In a fresh REPL (where you have not used + previously):

julia> module FunkyAdd
               +(a, b) = Base.:*(a, b)
       end
Main.FunkyAdd

julia> using .FunkyAdd: +

julia> @which +
Main.FunkyAdd

julia> 3 + 4
12

Or, without the other module, in another fresh REPL

julia> +(a, b) = Base.:*(a, b) # define Main.:+
+ (generic function with 1 method)

julia> @which +
Main

julia> 3 + 4
12

Normally, one would expect @which + to indicate Base.

The reason you can’t do these definitions “normally” is because you already used Base.:+ in your module (probably just as +). Note that the REPL lives in its own module called Main. So when you say "now using .FunkyAdd: + it won’t know which of the two + functions you want in any particular context. But if FunkyAdd.:+ is the only thing ever used, it will use that (and instead Base.:+ will need to be qualified).

2 Likes

I didn’t know that. Thanks for correcting me.

module MyModule
using Base: +
struct S end
Base.:+(::S, ::S) = true
export S, +
end
module SomeOtherModule
struct T end
+(::T, ::T) = false
export T, +
end
# using .SomeOtherModule # assertion fails if you import this first
using .MyModule
@assert S() + S()

Is there no solution to this madness?

I don’t get that the assertion fails. I get that + is not defined, which is the correct error. Since both modules export +, there is a conflict.

1 Like

You either have both modules use/extend/re-export Base.+ — in which case all three modules are re-exporting the exact same name for the exact same function, which is just fine — or you need to explicitly say which + function you want to use with a using .MyModule: + or somesuch.

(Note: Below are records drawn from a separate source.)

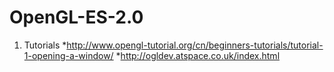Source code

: # OpenGL-ES-2.0

1. Tutorials
    *http://www.opengl-tutorial.org/cn/beginners-tutorials/tutorial-1-opening-a-window/
    *http://ogldev.atspace.co.uk/index.html
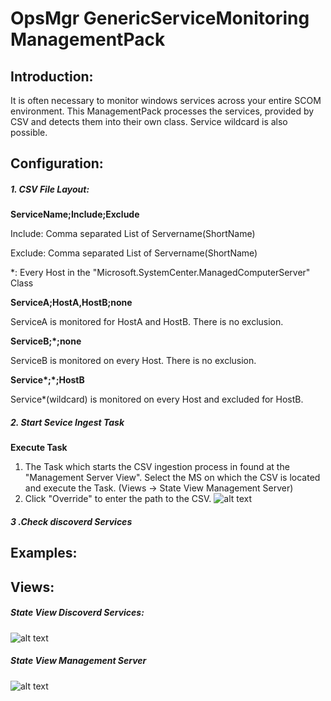 # OpsMgr GenericServiceMonitoring ManagementPack

## Introduction:
It is often necessary to monitor windows services across your entire SCOM environment. This ManagementPack processes the services, provided by CSV and detects them into their own class. Service wildcard is also possible.

## Configuration:
##### 1. CSV File Layout:

  __ServiceName;Include;Exclude__

  Include: Comma separated List of Servername(ShortName)

  Exclude: Comma separated List of Servername(ShortName)

  *: Every Host in the "Microsoft.SystemCenter.ManagedComputerServer" Class

  **ServiceA;HostA,HostB;none**

  ServiceA is monitored for HostA and HostB. There is no exclusion.

  **ServiceB;*;none**

  ServiceB is monitored on every Host. There is no exclusion.

  __Service*;*;HostB__

  Service*(wildcard) is monitored on every Host and excluded for HostB.

##### 2. Start Sevice Ingest Task

__Execute Task__

  1. The Task which starts the CSV ingestion process in found at the "Management Server View". Select the MS on which the CSV is located      and execute the Task. (Views -> State View Management Server)
  2. Click "Override" to enter the path to the CSV.
  ![alt text](https://github.com/spa5603/OpsMgr.GenericServiceMonitoring/blob/master/Graphics/RunTask.jpg)


##### 3 .Check discoverd Services

## Examples:

## Views:

##### State View Discoverd Services:
![alt text](https://github.com/spa5603/OpsMgr.GenericServiceMonitoring/blob/master/Graphics/StateView%20-%20Discovered%20Services.jpg)

##### State View Management Server
![alt text](https://github.com/spa5603/OpsMgr.GenericServiceMonitoring/blob/master/Graphics/StateView%20-%20Management%20Server.jpg)
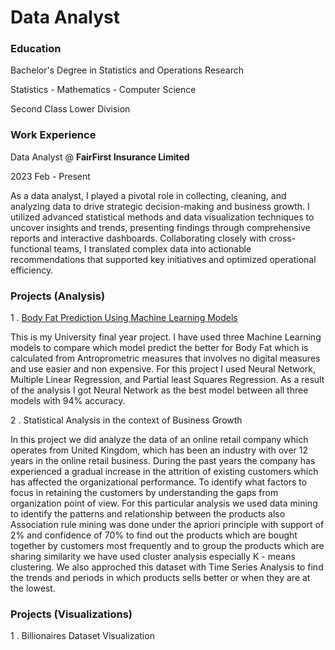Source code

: # Data Analyst

### Education
Bachelor's Degree in Statistics and Operations Research

Statistics - Mathematics - Computer Science

Second Class Lower Division

### Work Experience
Data Analyst @ **FairFirst Insurance Limited**      

2023 Feb - Present

As a data analyst, I played a pivotal role in collecting, cleaning, and analyzing data to drive strategic decision-making and business growth. I utilized advanced statistical methods and data visualization techniques to uncover insights and trends, presenting findings through comprehensive reports and interactive dashboards. Collaborating closely with cross-functional teams, I translated complex data into actionable recommendations that supported key initiatives and optimized operational efficiency.


### Projects (Analysis)
1 . [Body Fat Prediction Using Machine Learning Models](https://github.com/snm-najwan/Uni-Projects/blob/main/Body%20Fat%20Prediction%20using%20ML%20models.pdf)

This is my University final year project. I have used three Machine Learning models to compare which model predict the better for Body Fat which is calculated from Antroprometric measures that involves no digital measures and use easier and non expensive. For this project I used Neural Network, Multiple Linear Regression, and Partial least Squares Regression.
As a result of the analysis I got Neural Network as the best model between all three models with 94% accuracy.

2 . Statistical Analysis in the context of Business Growth

In this project we did analyze the data of an online retail company which operates from United Kingdom, which has been an industry with over 12 years in the online retail business. During the past years the company has experienced a gradual increase in the attrition of existing customers which has affected the organizational performance. To identify what factors to focus in retaining the customers by understanding the gaps from organization point of view. For this particular analysis we used data mining to identify the patterns and relationship between the products also Association rule mining was done under the apriori principle with support of 2% and confidence of 70% to find out the products which are bought 
together by customers most frequently and to group the products which are sharing similarity we have used cluster analysis especially K - means clustering. We also approched this dataset with Time Series Analysis to find the trends and periods in which products sells better or when they are at the lowest.

### Projects (Visualizations)

1 . Billionaires Dataset Visualization

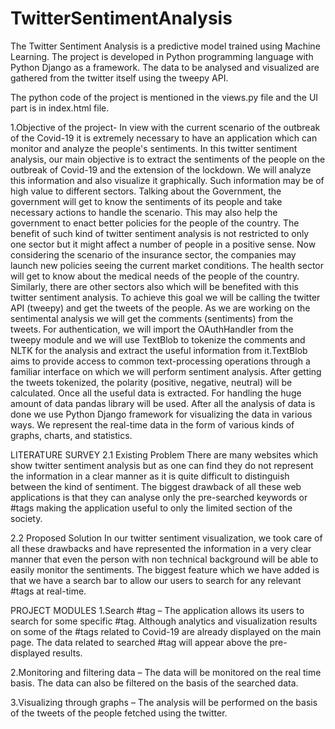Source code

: # TwitterSentimentAnalysis
The Twitter Sentiment Analysis is a predictive model trained using Machine Learning. The project is developed in Python programming language with Python Django as a framework.
The data to be analysed and visualized are gathered from the twitter itself using the tweepy API.

The python code of the project is mentioned in the views.py file and the UI part is in index.html file.

1.Objective of the project- In view with the current scenario of the outbreak of the Covid-19 it is extremely necessary to have an application which can monitor and analyze the people's sentiments.
In this twitter sentiment analysis, our main objective is to extract the sentiments of the people on the outbreak of Covid-19 and the extension of the lockdown.
We will analyze this information and also visualize it graphically. Such information may be of high value to different sectors. 
Talking about the Government, the government will get to know the sentiments of its people and take necessary actions to handle the scenario.
This may also help the government to enact better policies for the people of the country. The benefit of such kind of twitter sentiment analysis is not restricted to only one sector but it might affect a number of people in a positive sense. Now considering the scenario of the insurance sector, the companies may launch new policies seeing the current market conditions. The health sector will get to know about the medical needs of the people of the country. Similarly, there are other sectors also which will be benefited with this twitter sentiment analysis. To achieve this goal we will be calling the twitter API (tweepy) and get the tweets of the people. As we are working on the sentimental analysis we will get the comments (sentiments) from the tweets. For authentication, we will import the OAuthHandler from the tweepy module and we will use TextBlob to tokenize the comments and NLTK for the analysis and extract the useful information from it.TextBlob aims to provide access to common text-processing operations through a familiar interface on which we will perform sentiment analysis. After getting the tweets tokenized, the polarity (positive, negative, neutral) will be calculated. Once all the useful data is extracted. For handling the huge amount of data pandas library will be used. After all the analysis of data is done we use Python Django framework for visualizing the data in various ways. We represent the real-time data in the form of various kinds of graphs, charts, and statistics.

LITERATURE SURVEY
2.1 Existing Problem There are many websites which show twitter sentiment analysis but as one can find they do not represent the information in a clear manner as it is quite difficult to distinguish between the kind of sentiment. 
The biggest drawback of all these web applications is that they can analyse only the pre-searched keywords or #tags making the application useful to only the limited section of the society.

2.2 Proposed Solution In our twitter sentiment visualization, we took care of all these drawbacks and have represented the information in a very clear manner that even the person with non technical background will be able to easily monitor the sentiments. 
The biggest feature which we have added is that we have a search bar to allow our users to search for any relevant #tags at real-time.

PROJECT MODULES
1.Search #tag – The application allows its users to search for some specific #tag. Although analytics and visualization results on some of the #tags related to Covid-19 are already displayed on the main page. The data related to searched #tag will appear above the pre-displayed results.

2.Monitoring and filtering data – The data will be monitored on the real time basis. The data can also be filtered on the basis of the searched data.

3.Visualizing through graphs – The analysis will be performed on the basis of the tweets of the people fetched using the twitter.
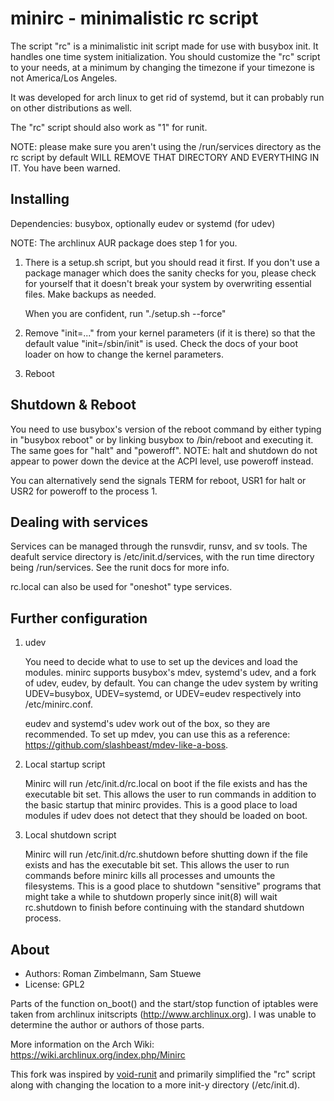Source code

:minirc - minimalistic rc script
===============================

The script "rc" is a minimalistic init script made for use with busybox init.
It handles one time system initialization. You should customize the "rc" script
to your needs, at a minimum by changing the timezone if your timezone is not America/Los Angeles.

It was developed for arch linux to get rid of systemd, but it can probably run
on other distributions as well.

The "rc" script should also work as "1" for runit. 

NOTE: please make sure you aren't using the /run/services directory as the rc script
by default WILL REMOVE THAT DIRECTORY AND EVERYTHING IN IT. You have been warned.

Installing
----------

Dependencies: busybox, optionally eudev or systemd (for udev)

NOTE: The archlinux AUR package does step 1 for you.

1. There is a setup.sh script, but you should read it first.  If you don't use
   a package manager which does the sanity checks for you, please check for
   yourself that it doesn't break your system by overwriting essential files.
   Make backups as needed.

   When you are confident, run "./setup.sh --force"

2. Remove "init=..." from your kernel parameters (if it is there) so that the
   default value "init=/sbin/init" is used.  Check the docs of your boot loader
   on how to change the kernel parameters.

3. Reboot


Shutdown & Reboot
-----------------

You need to use busybox's version of the reboot command by either typing in
"busybox reboot" or by linking busybox to /bin/reboot and executing it.
The same goes for "halt" and "poweroff". NOTE: halt and shutdown do not appear to power down
the device at the ACPI level, use poweroff instead.

You can alternatively send the signals TERM for reboot, USR1 for halt or USR2
for poweroff to the process 1.


Dealing with services
---------------------

Services can be managed through the runsvdir, runsv, and sv tools. The deafult
service directory is /etc/init.d/services, with the run time directory being
/run/services. See the runit docs for more info.

rc.local can also be used for "oneshot" type services.


Further configuration
---------------------

1. udev

   You need to decide what to use to set up the devices and load the modules.
   minirc supports busybox's mdev, systemd's udev, and a fork of udev, eudev,
   by default.  You can change the udev system by writing UDEV=busybox,
   UDEV=systemd, or UDEV=eudev respectively into /etc/minirc.conf.

   eudev and systemd's udev work out of the box, so they are recommended.  To
   set up mdev, you can use this as a reference:
   https://github.com/slashbeast/mdev-like-a-boss.

2. Local startup script

   Minirc will run /etc/init.d/rc.local on boot if the file exists and has the
   executable bit set. This allows the user to run commands in addition to the
   basic startup that minirc provides. This is a good place to load modules if
   udev does not detect that they should be loaded on boot.

3. Local shutdown script

   Minirc will run /etc/init.d/rc.shutdown before shutting down if the file exists and has the
   executable bit set. This allows the user to run commands before minirc kills all processes and
   umounts the filesystems. This is a good place to shutdown "sensitive" programs that might take
   a while to shutdown properly since init(8) will wait rc.shutdown to finish before continuing with
   the standard shutdown process.


About
-----

* Authors: Roman Zimbelmann, Sam Stuewe
* License: GPL2

Parts of the function on_boot() and the start/stop function of iptables were
taken from archlinux initscripts (http://www.archlinux.org).  I was unable to
determine the author or authors of those parts.

More information on the Arch Wiki: https://wiki.archlinux.org/index.php/Minirc

This fork was inspired by [void-runit](https://github.com/void-linux/void-runit) and primarily simplified the "rc" script along
with changing the location to a more init-y directory (/etc/init.d).
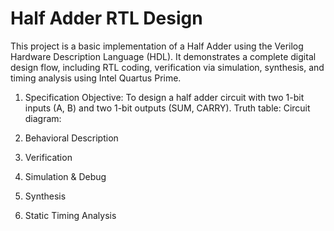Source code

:# Half Adder RTL Design

This project is a basic implementation of a Half Adder using the Verilog Hardware Description Language (HDL). It demonstrates a complete digital design flow, including RTL coding, verification via simulation, synthesis, and timing analysis using Intel Quartus Prime.

1. Specification
Objective: To design a half adder circuit with two 1-bit inputs (A, B) and two 1-bit outputs (SUM, CARRY).
Truth table:
Circuit diagram:

2. Behavioral Description

3. Verification

4. Simulation & Debug   

5. Synthesis

6. Static Timing Analysis

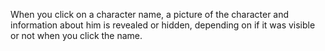 When you click on a character name, a picture of the character and information about him is revealed or hidden, depending on if it was visible or not when you click the name.
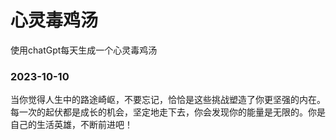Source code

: # 心灵毒鸡汤
使用chatGpt每天生成一个心灵毒鸡汤

### 2023-10-10

当你觉得人生中的路途崎岖，不要忘记，恰恰是这些挑战塑造了你更坚强的内在。每一次的起伏都是成长的机会，坚定地走下去，你会发现你的能量是无限的。你是自己的生活英雄，不断前进吧！
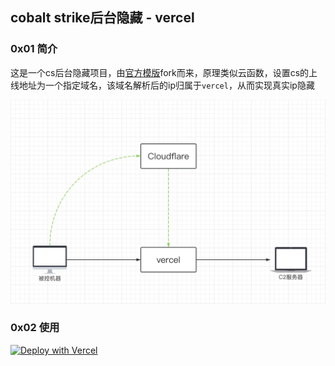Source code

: ## cobalt strike后台隐藏 - vercel



### 0x01 简介

这是一个cs后台隐藏项目，由[官方模版](https://github.com/vercel/examples/tree/main/python/flask)fork而来，原理类似云函数，设置cs的上线地址为一个指定域名，该域名解析后的ip归属于`vercel`，从而实现真实ip隐藏

![ainrm@20230426182017](./tu/ainrm@20230426182017.webp)

### 0x02 使用

[![Deploy with Vercel](https://vercel.com/button)](https://vercel.com/new/clone?repository-url=https://github.com/ainrm/vercel-c2&demo-title=vercel-c2&demo-description=cobalt%20strike%E6%9C%8D%E5%8A%A1%E5%99%A8%E9%9A%90%E8%97%8F&demo-url=https://github.com/ainrm/vercel-c2&demo-image=https://assets.vercel.com/image/upload/v1669994156/random/flask.png&repository-name=vercel-c2&project-name=vercel-c2&env=C2)
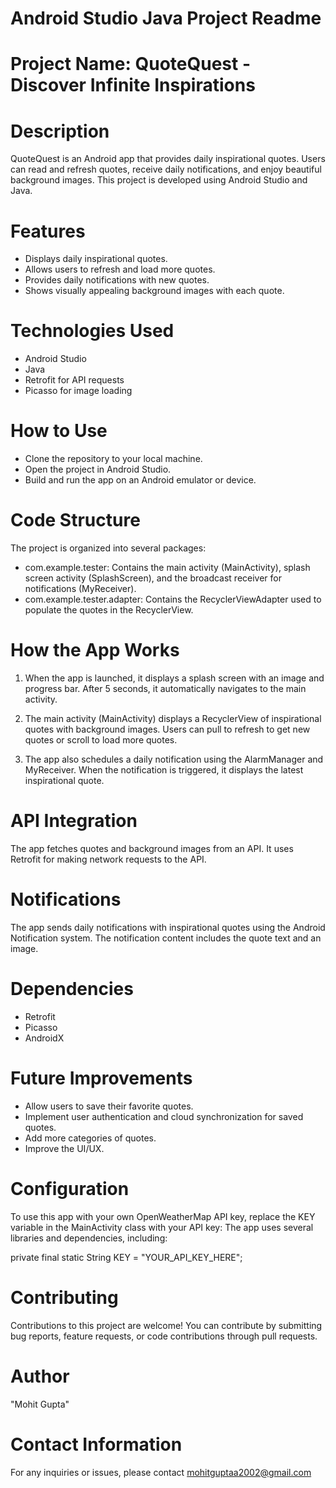 # Android Studio Java Project Readme

# Project Name: QuoteQuest - Discover Infinite Inspirations


 # Description
QuoteQuest is an Android app that provides daily inspirational quotes. Users can read and refresh quotes, receive daily notifications, and enjoy beautiful background images. This project is developed using Android Studio and Java.

 # Features
 - Displays daily inspirational quotes.
 - Allows users to refresh and load more quotes.
 - Provides daily notifications with new quotes.
 - Shows visually appealing background images with each quote.

 # Technologies Used
- Android Studio
- Java
- Retrofit for API requests
- Picasso for image loading

# How to Use
- Clone the repository to your local machine.
- Open the project in Android Studio.
- Build and run the app on an Android emulator or device.

# Code Structure
The project is organized into several packages:

 - com.example.tester: Contains the main activity (MainActivity), splash screen activity (SplashScreen), and the broadcast receiver for notifications (MyReceiver).
 - com.example.tester.adapter: Contains the RecyclerViewAdapter used to populate the quotes in the RecyclerView.

# How the App Works
1. When the app is launched, it displays a splash screen with an image and progress bar. After 5 seconds, it automatically navigates to the main activity.

2. The main activity (MainActivity) displays a RecyclerView of inspirational quotes with background images. Users can pull to refresh to get new quotes or scroll to load more quotes.

3. The app also schedules a daily notification using the AlarmManager and MyReceiver. When the notification is triggered, it displays the latest inspirational quote.

# API Integration

The app fetches quotes and background images from an API. It uses Retrofit for making network requests to the API.

# Notifications
The app sends daily notifications with inspirational quotes using the Android Notification system. The notification content includes the quote text and an image.

# Dependencies
 - Retrofit
 - Picasso
 - AndroidX
   
# Future Improvements
 - Allow users to save their favorite quotes.
 - Implement user authentication and cloud synchronization for saved quotes.
 - Add more categories of quotes.
 - Improve the UI/UX.

# Configuration
To use this app with your own OpenWeatherMap API key, replace the KEY variable in the MainActivity class with your API key: The app uses several libraries and dependencies, including:

private final static String KEY = "YOUR_API_KEY_HERE";

# Contributing
Contributions to this project are welcome! You can contribute by submitting bug reports, feature requests, or code contributions through pull requests.

# Author
 "Mohit Gupta"

 # Contact Information
 
For any inquiries or issues, please contact mohitguptaa2002@gmail.com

Right. If you run it as a script I guess it fails before the assertion.

julia> sum(fill(S(), 2))
true

julia> sum(fill(S(), 3))
ERROR: MethodError: no method matching +(::Bool, ::S)

Hm, I see your objection, which is evident in this particular case.
But is it to say that extending Base.:+ for custom types should be refrained from?

No, it is exactly what you should do if you are actually doing addition. That’s the whole power of multiple dispatch.

This toy example isn’t really implementing an addition of any sort.

4 Likes

It seems to me a name is only skin-deep. The same names may have multiple meanings. Then distinguishing the meaning by using a different name is natural, IMO. (Alas, natural languages do not bother to do that, referring to context to disambiguate.)

1 Like

I think “overload Base.:+ if you want to define addition for your type” is potentially problematic. It’s not clear what “addition” means here. Must addition be associative (and I mean associative and not commutative this time)? Some people may say well of course. But then floating point addition isn’t associative and yet we let that slide.

I think such “interfaces”, if that’s the right word, are better defined for Arrays, Broadcasting, instance.property syntax and such things. (see: Interfaces · The Julia Language ) Are there clear promises for things like + where we say “Do X and you’ll get Y in return”?

No, but two wrongs don’t make a right. If it’s clear an operation would have much different semantics that those existing for + in the ecosystem, try not to overload +.